Nonet Classification of Scalar/Isoscalar Resonances in the Mass Region below 1900 MeV: Observation of the Lightest Scalar Glueball

We summarize the results of the investigation of the $IJ^{PC}=00^{++}$ wave which is devoted to the search for the lightest scalar glueball. In the framework of the K-matrix formalism, the $q\bar q$-nonet classification of the scalar/isoscalar states is performed in the mass region below 1900 MeV basing on the following data: GAMS data for $\pi^-p\to\pi^0\pi^0n$, $\eta\eta n$, $\eta\eta'n$; CERN-M\"unich data for $\pi^-p\to\pi^+\pi^-n$; Crystal Barrel data for $p\bar p\to\pi^0\pi^0\pi^0$, $\pi^0\pi^0\eta$, $\pi^0\eta\eta$; BNL data for $\pi\pi\to K\overline K$. It is shown the existence of an extra state for $q\bar q$ classification: this state is a good candidate for the lightest scalar glueball.
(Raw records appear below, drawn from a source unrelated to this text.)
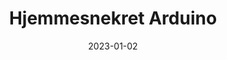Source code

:---
title: "Hjemmesnekret Arduino"
linkTitle: "Arduino"
date: 2023-01-02
weight: 2
description: >
  En beskrivelse av Arduino-boksen.
---
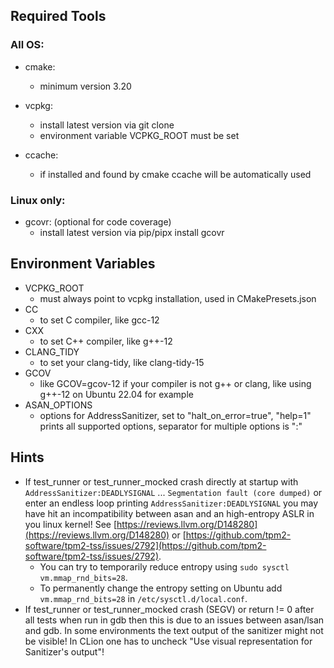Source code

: ## Required Tools

### All OS:
- cmake:
  - minimum version 3.20

- vcpkg:
  - install latest version via git clone 
  - environment variable VCPKG_ROOT must be set 

- ccache:
  - if installed and found by cmake ccache will be automatically used
  
### Linux only:
- gcovr: (optional for code coverage) 
  - install latest version via pip/pipx install gcovr 

## Environment Variables

- VCPKG_ROOT
  - must always point to vcpkg installation, used in CMakePresets.json
- CC
  - to set C compiler, like gcc-12
- CXX
  - to set C++ compiler, like g++-12 
- CLANG_TIDY
  - to set your clang-tidy, like clang-tidy-15
- GCOV
  - like GCOV=gcov-12 if your compiler is not g++ or clang, like using g++-12 on Ubuntu 22.04 for example
- ASAN_OPTIONS
  - options for AddressSanitizer, set to "halt_on_error=true", "help=1" prints all supported options, separator for 
    multiple options is ":"  

## Hints

- If test_runner or test_runner_mocked crash directly at startup with `AddressSanitizer:DEADLYSIGNAL` ... 
  `Segmentation fault (core dumped)` or enter an endless loop printing `AddressSanitizer:DEADLYSIGNAL` you may have hit
   an incompatibility between asan and an high-entropy ASLR in you linux kernel!
   See [https://reviews.llvm.org/D148280](https://reviews.llvm.org/D148280) or 
   [https://github.com/tpm2-software/tpm2-tss/issues/2792](https://github.com/tpm2-software/tpm2-tss/issues/2792).
  - You can try to temporarily reduce entropy using `sudo sysctl vm.mmap_rnd_bits=28`.
  - To permanently change the entropy setting on Ubuntu add `vm.mmap_rnd_bits=28` in `/etc/sysctl.d/local.conf`.
- If test_runner or test_runner_mocked crash (SEGV) or return != 0 after all tests when run in gdb then this is due to
  an issues between asan/lsan and gdb. In some environments the text output of the sanitizer might not be visible!
  In CLion one has to uncheck "Use visual representation for Sanitizer's output"!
Analysis of the glueball/$q\bar q$ mixing shows that the glueball state has mainly dispersed over three real resonances: $f_0(1300)$, $f_0(1500)$ and $f_0(1530^{+90}_{-250})$. The broad resonance with complex mass $m=1530^{+90}_{-250}-i(560\pm 140)$ MeV is descendant of the pure glueball. The restored mass of the pure glueball is equal to 1695 MeV. This value agrees well with the results of lattice gluodynamics.